_What the task requires_
Copy the records below word for word, from the first line through the line that contains "2022–present | Postdoctoral", and leave out any pictures.

+===+

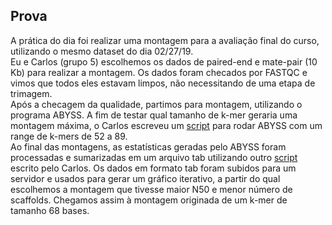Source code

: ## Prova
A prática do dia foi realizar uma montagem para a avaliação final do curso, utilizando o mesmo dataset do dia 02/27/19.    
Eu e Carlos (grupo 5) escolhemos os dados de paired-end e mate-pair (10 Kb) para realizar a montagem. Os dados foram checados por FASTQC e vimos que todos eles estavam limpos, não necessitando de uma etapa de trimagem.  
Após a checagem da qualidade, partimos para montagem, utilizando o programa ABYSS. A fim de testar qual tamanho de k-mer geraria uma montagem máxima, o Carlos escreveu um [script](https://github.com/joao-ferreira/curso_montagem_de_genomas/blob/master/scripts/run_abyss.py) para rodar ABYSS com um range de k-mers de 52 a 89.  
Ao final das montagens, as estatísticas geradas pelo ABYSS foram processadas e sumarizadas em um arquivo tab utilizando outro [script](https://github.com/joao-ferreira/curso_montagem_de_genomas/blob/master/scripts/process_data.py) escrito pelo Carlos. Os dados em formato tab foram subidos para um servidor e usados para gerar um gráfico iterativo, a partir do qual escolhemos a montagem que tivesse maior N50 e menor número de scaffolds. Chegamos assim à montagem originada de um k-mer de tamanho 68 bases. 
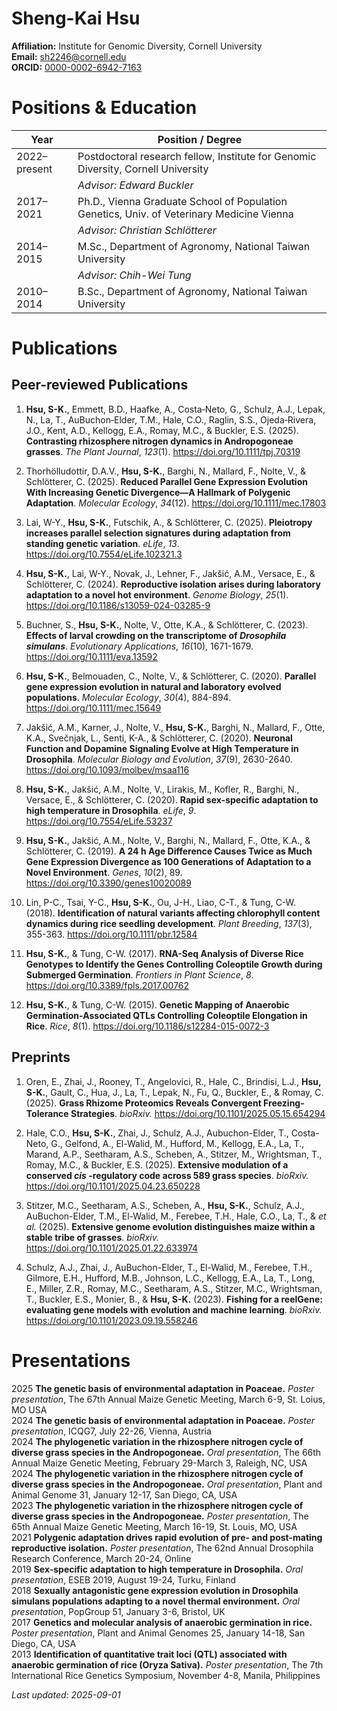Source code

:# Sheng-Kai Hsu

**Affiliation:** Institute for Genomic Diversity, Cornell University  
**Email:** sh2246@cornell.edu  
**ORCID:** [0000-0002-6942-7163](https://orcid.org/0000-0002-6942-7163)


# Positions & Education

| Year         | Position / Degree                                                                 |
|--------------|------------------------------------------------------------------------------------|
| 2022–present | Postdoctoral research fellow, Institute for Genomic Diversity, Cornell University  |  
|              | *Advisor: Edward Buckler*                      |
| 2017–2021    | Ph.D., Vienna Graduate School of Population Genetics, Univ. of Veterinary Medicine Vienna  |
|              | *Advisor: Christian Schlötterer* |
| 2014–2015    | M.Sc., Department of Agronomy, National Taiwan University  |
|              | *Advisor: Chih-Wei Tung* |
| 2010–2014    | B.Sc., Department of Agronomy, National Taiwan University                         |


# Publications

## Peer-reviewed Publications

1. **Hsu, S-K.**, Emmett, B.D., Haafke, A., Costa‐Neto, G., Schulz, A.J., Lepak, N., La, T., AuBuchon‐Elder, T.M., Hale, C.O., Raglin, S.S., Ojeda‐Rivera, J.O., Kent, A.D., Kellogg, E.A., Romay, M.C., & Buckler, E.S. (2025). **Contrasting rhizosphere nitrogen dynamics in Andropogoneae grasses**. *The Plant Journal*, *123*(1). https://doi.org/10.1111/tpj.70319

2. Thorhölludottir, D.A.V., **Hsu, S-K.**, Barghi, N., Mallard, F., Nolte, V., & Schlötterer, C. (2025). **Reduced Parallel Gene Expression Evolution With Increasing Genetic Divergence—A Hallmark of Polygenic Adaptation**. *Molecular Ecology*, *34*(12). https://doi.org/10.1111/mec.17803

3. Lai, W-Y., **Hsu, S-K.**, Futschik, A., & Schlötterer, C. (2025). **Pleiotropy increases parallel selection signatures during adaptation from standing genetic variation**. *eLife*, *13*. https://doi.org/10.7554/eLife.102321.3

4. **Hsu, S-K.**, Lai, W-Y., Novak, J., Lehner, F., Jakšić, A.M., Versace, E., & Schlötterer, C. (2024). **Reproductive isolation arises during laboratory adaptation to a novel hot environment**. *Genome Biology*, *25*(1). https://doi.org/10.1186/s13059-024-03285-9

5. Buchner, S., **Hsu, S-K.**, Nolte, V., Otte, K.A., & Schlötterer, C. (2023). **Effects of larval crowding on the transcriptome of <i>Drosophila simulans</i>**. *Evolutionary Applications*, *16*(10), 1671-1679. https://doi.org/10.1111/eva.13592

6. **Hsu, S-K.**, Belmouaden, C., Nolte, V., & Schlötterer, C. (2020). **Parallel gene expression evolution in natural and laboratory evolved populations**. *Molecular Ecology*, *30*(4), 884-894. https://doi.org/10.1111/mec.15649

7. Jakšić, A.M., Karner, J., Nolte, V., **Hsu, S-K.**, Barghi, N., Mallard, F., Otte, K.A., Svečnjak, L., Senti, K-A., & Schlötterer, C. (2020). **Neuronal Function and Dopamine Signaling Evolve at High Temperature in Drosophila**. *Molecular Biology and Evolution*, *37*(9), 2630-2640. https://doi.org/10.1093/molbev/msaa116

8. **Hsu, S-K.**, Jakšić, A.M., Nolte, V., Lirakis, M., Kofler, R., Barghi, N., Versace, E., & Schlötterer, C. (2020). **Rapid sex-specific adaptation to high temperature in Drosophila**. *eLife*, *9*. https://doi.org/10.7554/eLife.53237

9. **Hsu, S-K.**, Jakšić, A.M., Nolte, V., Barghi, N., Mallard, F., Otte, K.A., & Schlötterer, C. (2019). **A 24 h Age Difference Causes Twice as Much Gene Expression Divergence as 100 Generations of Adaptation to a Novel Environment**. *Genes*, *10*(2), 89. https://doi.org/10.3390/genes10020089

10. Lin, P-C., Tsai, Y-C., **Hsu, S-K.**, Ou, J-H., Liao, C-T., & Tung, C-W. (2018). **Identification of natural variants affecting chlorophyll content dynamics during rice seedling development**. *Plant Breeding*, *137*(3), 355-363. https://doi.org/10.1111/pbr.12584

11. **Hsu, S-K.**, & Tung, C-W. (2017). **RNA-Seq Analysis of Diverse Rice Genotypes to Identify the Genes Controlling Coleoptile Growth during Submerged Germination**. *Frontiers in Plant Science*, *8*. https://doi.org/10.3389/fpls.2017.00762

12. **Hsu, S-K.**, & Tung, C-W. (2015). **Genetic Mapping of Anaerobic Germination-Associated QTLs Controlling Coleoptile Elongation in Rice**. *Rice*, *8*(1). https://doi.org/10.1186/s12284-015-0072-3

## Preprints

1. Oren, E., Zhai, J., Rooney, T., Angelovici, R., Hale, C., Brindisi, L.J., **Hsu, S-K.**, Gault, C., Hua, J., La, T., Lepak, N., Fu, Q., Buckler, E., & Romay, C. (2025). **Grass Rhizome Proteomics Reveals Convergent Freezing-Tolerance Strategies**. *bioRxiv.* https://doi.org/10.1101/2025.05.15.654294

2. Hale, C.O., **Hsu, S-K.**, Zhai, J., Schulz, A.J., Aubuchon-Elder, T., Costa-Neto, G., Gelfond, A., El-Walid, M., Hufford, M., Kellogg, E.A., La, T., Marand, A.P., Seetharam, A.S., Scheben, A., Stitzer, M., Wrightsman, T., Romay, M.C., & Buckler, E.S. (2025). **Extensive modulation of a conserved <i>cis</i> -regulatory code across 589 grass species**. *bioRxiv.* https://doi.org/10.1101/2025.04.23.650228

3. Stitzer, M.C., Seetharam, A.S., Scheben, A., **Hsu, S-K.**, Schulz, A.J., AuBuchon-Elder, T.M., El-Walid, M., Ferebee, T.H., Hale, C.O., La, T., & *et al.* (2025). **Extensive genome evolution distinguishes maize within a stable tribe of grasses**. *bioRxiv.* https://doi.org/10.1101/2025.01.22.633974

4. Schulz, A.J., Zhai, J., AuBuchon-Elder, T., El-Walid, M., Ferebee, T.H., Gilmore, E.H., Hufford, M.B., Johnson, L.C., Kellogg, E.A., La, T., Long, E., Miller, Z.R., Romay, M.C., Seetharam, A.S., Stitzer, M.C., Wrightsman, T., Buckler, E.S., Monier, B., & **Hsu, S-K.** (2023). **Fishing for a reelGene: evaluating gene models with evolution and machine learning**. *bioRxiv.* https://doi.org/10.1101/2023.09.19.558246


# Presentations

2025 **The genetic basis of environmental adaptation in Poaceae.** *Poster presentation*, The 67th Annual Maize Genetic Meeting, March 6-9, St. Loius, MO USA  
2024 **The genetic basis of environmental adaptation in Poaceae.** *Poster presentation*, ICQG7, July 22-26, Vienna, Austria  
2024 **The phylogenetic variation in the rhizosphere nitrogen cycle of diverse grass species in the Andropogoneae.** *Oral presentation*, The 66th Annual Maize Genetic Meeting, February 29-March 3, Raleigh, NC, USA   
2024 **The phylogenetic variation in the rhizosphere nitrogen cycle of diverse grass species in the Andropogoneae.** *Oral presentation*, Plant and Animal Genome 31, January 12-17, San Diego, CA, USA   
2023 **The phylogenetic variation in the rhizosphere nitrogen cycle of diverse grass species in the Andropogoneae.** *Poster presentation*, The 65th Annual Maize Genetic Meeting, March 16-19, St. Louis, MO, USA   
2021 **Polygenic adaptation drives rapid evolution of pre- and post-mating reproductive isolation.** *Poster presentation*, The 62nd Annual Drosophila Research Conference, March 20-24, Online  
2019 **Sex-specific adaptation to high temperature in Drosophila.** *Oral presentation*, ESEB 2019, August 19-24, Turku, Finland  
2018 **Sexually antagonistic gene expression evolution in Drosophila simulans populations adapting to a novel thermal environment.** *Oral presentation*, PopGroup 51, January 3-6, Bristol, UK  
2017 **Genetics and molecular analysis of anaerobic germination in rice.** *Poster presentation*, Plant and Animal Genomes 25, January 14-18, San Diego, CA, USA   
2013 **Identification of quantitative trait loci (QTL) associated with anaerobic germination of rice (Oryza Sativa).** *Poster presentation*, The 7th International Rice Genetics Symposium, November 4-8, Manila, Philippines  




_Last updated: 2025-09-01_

+===+

_Task answer_
Source code

: ## Prova
A prática do dia foi realizar uma montagem para a avaliação final do curso, utilizando o mesmo dataset do dia 02/27/19.    
Eu e Carlos (grupo 5) escolhemos os dados de paired-end e mate-pair (10 Kb) para realizar a montagem. Os dados foram checados por FASTQC e vimos que todos eles estavam limpos, não necessitando de uma etapa de trimagem.  
Após a checagem da qualidade, partimos para montagem, utilizando o programa ABYSS. A fim de testar qual tamanho de k-mer geraria uma montagem máxima, o Carlos escreveu um [script](https://github.com/joao-ferreira/curso_montagem_de_genomas/blob/master/scripts/run_abyss.py) para rodar ABYSS com um range de k-mers de 52 a 89.  
Ao final das montagens, as estatísticas geradas pelo ABYSS foram processadas e sumarizadas em um arquivo tab utilizando outro [script](https://github.com/joao-ferreira/curso_montagem_de_genomas/blob/master/scripts/process_data.py) escrito pelo Carlos. Os dados em formato tab foram subidos para um servidor e usados para gerar um gráfico iterativo, a partir do qual escolhemos a montagem que tivesse maior N50 e menor número de scaffolds. Chegamos assim à montagem originada de um k-mer de tamanho 68 bases. 
Source code

:# Sheng-Kai Hsu

**Affiliation:** Institute for Genomic Diversity, Cornell University  
**Email:** sh2246@cornell.edu  
**ORCID:** [0000-0002-6942-7163](https://orcid.org/0000-0002-6942-7163)


# Positions & Education

| Year         | Position / Degree                                                                 |
|--------------|------------------------------------------------------------------------------------|
| 2022–present | Postdoctoral research fellow, Institute for Genomic Diversity, Cornell University  |  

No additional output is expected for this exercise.